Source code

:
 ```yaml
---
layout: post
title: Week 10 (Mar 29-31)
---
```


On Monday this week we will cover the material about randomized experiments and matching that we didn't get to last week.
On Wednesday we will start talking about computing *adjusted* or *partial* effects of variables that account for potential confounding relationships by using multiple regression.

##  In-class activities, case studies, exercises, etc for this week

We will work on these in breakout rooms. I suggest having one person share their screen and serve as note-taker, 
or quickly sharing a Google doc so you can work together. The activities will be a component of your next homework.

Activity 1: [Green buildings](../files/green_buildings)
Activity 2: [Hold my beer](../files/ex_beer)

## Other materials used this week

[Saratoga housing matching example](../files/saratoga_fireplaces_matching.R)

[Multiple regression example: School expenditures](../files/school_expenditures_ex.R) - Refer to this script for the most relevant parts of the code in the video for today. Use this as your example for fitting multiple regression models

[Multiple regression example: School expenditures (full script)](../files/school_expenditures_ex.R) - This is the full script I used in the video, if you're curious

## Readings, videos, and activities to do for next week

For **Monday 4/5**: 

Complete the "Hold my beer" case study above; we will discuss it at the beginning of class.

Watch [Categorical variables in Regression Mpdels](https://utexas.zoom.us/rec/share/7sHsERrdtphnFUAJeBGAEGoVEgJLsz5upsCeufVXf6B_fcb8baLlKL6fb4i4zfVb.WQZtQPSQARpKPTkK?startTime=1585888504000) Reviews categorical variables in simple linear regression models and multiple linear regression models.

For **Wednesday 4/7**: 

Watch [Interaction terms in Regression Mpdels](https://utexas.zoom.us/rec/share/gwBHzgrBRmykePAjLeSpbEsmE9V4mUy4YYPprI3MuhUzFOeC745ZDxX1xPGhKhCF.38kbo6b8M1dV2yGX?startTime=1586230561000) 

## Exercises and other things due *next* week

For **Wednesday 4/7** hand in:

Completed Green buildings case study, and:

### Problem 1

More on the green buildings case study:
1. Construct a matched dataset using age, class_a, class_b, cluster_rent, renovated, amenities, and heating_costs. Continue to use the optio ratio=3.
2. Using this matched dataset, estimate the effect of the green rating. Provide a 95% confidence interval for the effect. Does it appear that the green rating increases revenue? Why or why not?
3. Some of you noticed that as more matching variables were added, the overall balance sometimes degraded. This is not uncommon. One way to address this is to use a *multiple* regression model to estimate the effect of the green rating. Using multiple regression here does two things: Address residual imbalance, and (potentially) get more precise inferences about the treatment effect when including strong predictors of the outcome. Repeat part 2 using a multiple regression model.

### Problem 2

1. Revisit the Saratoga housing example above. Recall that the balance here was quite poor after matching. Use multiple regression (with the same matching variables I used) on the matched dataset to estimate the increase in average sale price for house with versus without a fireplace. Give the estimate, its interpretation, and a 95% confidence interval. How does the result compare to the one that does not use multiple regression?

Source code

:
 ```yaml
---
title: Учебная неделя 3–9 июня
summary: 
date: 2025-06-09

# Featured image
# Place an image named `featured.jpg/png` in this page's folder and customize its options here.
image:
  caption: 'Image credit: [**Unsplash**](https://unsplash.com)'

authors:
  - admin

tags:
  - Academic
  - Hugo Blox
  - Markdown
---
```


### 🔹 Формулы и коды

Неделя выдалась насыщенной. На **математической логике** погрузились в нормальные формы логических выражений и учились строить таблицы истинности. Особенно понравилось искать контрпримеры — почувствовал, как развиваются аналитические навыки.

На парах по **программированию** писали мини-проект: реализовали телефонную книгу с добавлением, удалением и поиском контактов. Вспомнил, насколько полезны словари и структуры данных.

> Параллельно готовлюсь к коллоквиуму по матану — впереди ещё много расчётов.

----

**WHAT IS EXPECTED:** The expected response is the material above given again line by line, from its first line to the line holding "for this week", inclusive.

**REPLY:**
Source code

:
 ```yaml
---
layout: post
title: Week 10 (Mar 29-31)
---
```


On Monday this week we will cover the material about randomized experiments and matching that we didn't get to last week.
On Wednesday we will start talking about computing *adjusted* or *partial* effects of variables that account for potential confounding relationships by using multiple regression.

##  In-class activities, case studies, exercises, etc for this week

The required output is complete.